The concert with the gale force winds was cancelled, so let’s consider a moderate breeze (13-18mph). Now we have a ±2-3-percent change in sound speed, in the range we find with changing temperature. The effect is not uniform over the space, even if the breeze were rock-steady, because of the propagation issue. Let’s run through some possibilities of one path: the one to our ears.

A baseball pitcher throws straight (fastballs) and curve balls. For the fastball he aims at the target and sends it. For the curve ball he aims somewhere else, knowing that the path will have a bend in it. A third pitch is the changeup, an unexpectedly slow pitch. A speaker in still air throws fastballs, a straight line from speaker to listener. If there is wind our speaker starts throwing the tricky stuff. A headwind slows it like a changeup. A crosswind causes our sound path to bend like a curveball. The sound that we hear was actually aimed somewhere else and bent in our direction. Our sound went to our neighbor. That wouldn’t matter if the wind was constant, but it never is, so we get a variety pack of sound aimed at others arriving at our location. It sounds as if somebody is wiggling our speaker. There is a small amount of pitch shifting due to the Doppler Effect. If the source has a uniform directional response then there will be a minimal change in frequency response.

Speaker arrays have a fine grain of amplitude and phase interactions between the elements. These are measurable in the best of times, and audibly degrading in the worst. Our brains do a remarkable job of adapting to stable combing effects. Shifting comb filter interaction (flanging) is profoundly audible.
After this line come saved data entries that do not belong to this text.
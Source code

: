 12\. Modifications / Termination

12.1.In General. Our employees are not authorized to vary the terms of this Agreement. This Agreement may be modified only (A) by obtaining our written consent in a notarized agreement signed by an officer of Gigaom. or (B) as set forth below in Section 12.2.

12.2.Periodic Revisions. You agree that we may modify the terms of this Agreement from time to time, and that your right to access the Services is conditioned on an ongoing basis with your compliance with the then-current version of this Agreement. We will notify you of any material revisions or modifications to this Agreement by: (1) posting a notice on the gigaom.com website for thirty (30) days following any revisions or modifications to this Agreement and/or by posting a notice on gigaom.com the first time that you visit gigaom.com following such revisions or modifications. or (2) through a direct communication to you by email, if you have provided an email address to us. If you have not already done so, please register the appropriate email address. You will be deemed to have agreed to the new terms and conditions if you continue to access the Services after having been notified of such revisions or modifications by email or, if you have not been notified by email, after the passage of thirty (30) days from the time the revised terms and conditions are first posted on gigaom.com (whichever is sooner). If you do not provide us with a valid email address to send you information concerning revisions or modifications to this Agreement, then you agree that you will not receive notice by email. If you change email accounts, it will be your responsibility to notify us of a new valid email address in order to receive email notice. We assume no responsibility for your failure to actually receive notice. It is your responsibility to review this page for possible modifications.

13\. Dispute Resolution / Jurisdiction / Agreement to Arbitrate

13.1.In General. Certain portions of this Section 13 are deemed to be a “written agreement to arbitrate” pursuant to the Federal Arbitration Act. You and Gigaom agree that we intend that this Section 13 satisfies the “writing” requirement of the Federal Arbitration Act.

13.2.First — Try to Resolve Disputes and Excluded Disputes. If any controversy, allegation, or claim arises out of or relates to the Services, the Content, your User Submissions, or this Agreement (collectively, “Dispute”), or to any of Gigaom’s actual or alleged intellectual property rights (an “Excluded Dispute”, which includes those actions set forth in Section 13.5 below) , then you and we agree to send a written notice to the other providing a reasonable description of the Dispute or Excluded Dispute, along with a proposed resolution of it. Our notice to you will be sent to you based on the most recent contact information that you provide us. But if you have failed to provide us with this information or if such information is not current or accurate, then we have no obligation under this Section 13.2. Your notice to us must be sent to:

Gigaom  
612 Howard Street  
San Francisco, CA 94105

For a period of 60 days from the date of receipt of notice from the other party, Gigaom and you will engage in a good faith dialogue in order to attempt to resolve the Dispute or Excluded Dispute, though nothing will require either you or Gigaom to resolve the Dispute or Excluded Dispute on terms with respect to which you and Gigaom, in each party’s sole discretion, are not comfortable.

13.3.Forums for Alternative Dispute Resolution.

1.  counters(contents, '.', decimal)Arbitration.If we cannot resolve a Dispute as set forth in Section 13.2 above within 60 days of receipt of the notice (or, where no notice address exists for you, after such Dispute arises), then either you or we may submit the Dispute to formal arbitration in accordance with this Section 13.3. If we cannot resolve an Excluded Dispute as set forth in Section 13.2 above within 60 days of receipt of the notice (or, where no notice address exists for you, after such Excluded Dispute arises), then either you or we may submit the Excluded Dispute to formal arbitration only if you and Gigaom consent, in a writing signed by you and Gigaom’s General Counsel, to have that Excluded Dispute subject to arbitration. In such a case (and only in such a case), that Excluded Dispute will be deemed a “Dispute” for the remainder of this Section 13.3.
Bending the paths from an array puts the fine-grained flanging in motion at our location, and differently at everyone else’s.

We can encounter two types of wind in indoor spaces. HVAC blowers are indistinguishable from a steady breeze of outdoor wind (modulating phase response, moving impulse response and decreased coherence in the HF). The second is moving speakers, such as a newly hung cluster that is still swinging. It’s not really wind, of course, but it walks likes a wind and talks like a wind, and we can hear it. Outdoors, the wind may actually be moving the speakers, in which case the solution is to secure the speakers (for safety, not sound quality).

We discussed wind-induced bending and temperature effects on sound speed. These can come together in long-distance applications to create a larger scale form of bending, similar to the way light bends through the air. It is a form of refraction that results from layers of air at different temperatures (termed thermal gradients). Consider the distant train horn that some nights is faint and other nights feels close by. The refraction on one night bends it down to us and on others sends it skyward. Large-scale outdoor concerts can sometimes encounter mysterious disappearances of their sound and extremely disturbing landings into unhappy neighborhoods.